Cuando una empresa tiene problemas, la primera reacción casi siempre es la misma: hay que vender más.

Más clientes.
Más ventas.
Más facturación.

Pero después de trabajar con muchas empresas, empieza a aparecer algo que se repite bastante:
muchas empresas no tienen un problema de ventas, tienen un problema de modelo económico.

Venden.
Trabajan.
Facturan.
Se mueven.
La empresa parece que funciona.

Pero cuando uno mira los números en detalle, aparecen otras cosas:
márgenes bajos,
estructura pesada,
costos que crecen más rápido que las ventas,
problemas de caja,
clientes que pagan lento,
precios mal definidos,
productos que se venden mucho pero dejan poco margen.

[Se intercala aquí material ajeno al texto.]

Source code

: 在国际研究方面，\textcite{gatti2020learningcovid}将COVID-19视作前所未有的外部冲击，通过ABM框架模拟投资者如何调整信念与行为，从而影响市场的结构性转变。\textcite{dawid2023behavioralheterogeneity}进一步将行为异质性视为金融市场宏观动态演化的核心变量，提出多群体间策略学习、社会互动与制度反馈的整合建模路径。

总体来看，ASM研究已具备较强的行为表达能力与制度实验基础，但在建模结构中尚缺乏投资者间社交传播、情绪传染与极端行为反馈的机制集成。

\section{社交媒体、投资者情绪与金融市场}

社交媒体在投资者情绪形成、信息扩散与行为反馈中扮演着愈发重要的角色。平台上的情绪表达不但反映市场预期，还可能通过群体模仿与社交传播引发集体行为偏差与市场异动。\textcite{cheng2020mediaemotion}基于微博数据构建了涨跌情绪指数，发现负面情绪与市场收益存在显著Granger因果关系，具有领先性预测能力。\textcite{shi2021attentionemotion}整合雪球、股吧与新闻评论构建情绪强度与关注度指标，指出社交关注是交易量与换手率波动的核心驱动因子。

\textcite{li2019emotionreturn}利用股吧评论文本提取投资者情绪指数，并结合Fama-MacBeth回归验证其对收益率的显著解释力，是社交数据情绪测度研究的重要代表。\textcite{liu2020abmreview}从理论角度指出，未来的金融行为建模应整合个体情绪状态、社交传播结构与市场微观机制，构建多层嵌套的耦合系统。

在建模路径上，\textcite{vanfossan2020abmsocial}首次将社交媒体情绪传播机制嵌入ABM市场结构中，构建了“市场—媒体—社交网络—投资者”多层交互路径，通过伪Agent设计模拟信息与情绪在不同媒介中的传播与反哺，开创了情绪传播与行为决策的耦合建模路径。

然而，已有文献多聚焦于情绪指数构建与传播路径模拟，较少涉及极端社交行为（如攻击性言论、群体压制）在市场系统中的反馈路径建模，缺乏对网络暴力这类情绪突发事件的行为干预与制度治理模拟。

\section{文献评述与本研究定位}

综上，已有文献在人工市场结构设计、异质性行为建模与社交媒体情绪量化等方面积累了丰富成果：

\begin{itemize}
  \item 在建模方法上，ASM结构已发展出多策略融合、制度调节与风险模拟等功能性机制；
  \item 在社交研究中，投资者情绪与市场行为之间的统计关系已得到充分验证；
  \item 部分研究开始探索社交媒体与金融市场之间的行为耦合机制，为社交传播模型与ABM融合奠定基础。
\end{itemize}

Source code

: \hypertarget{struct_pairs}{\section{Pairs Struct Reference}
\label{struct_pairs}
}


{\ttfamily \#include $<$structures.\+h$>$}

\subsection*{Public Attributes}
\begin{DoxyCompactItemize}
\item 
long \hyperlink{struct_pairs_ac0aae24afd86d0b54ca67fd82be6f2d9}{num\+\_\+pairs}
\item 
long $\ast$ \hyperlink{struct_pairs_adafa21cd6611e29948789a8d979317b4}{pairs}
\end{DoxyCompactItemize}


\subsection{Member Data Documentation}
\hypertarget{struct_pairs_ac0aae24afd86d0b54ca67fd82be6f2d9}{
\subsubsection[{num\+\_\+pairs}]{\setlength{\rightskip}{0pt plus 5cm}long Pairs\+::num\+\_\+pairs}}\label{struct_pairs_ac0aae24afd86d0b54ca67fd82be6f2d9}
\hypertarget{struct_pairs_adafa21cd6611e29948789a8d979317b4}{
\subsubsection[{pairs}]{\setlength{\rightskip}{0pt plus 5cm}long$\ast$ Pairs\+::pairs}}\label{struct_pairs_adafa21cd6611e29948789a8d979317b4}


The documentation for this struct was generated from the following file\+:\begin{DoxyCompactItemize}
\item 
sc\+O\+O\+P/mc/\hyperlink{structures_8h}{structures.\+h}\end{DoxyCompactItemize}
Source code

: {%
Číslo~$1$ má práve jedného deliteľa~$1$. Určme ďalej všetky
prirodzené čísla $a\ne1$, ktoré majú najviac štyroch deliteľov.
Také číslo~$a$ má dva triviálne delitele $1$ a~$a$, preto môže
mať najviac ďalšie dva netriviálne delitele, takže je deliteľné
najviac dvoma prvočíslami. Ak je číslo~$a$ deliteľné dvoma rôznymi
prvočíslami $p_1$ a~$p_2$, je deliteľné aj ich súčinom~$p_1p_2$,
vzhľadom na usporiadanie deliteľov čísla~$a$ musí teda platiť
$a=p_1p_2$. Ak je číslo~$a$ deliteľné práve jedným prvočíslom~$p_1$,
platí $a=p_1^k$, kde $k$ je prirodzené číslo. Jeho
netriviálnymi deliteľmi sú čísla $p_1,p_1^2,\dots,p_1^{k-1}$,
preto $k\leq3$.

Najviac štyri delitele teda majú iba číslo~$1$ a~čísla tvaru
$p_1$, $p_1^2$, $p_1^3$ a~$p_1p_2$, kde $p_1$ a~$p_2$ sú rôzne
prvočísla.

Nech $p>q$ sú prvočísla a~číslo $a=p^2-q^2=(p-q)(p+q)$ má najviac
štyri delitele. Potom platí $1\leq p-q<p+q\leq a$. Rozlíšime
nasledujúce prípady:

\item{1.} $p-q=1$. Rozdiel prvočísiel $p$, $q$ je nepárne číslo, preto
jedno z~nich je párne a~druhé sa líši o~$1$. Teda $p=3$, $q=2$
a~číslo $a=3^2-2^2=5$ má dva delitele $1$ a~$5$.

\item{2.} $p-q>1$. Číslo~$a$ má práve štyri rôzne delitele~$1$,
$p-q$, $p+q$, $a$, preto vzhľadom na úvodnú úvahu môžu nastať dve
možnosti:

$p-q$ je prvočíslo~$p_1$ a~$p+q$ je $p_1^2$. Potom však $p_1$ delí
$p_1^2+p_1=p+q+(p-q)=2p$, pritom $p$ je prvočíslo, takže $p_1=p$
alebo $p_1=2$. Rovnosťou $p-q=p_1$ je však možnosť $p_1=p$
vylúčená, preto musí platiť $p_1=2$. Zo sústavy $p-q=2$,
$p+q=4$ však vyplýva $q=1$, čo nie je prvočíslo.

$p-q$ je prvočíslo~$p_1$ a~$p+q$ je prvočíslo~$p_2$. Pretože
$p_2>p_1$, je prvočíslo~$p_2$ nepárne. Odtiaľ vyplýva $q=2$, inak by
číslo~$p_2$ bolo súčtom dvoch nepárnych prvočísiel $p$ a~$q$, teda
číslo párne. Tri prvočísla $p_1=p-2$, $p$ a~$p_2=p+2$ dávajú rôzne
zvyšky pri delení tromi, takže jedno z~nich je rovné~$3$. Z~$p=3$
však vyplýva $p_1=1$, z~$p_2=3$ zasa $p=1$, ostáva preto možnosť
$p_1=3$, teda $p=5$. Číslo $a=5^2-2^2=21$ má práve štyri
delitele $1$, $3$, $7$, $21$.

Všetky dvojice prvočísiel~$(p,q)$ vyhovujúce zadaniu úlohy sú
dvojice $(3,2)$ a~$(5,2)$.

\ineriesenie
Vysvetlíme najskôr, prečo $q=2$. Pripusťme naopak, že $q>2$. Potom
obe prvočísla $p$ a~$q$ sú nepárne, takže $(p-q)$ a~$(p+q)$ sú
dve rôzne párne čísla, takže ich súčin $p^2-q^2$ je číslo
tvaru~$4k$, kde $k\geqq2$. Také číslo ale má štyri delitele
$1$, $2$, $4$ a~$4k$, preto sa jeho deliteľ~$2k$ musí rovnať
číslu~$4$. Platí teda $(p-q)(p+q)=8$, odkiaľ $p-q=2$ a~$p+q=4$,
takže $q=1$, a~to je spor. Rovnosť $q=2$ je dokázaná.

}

Entonces la empresa vende, pero no gana lo que debería.
O directamente no gana.

Ahí el problema no es vender más. Porque vender más con un mal modelo económico
muchas veces agranda el problema en lugar de solucionarlo.

Por eso antes de pensar en crecer, muchas empresas deberían entender algo más básico:
cómo gana plata realmente su negocio.

Entender el modelo económico de una empresa es entender:
de dónde viene el margen, qué productos o clientes generan rentabilidad,
qué costos son estructurales, cuánto necesita vender para sostener la estructura,
qué pasa si crece, qué pasa si baja el volumen, y dónde realmente se gana y se pierde dinero.

Muchas decisiones empresariales se toman sin esta información. Y eso hace que muchas empresas trabajen mucho,
facturen mucho, pero ganen poco.

A veces el problema no es el mercado.
A veces el problema no es el esfuerzo.
A veces el problema es no entender el modelo económico del negocio.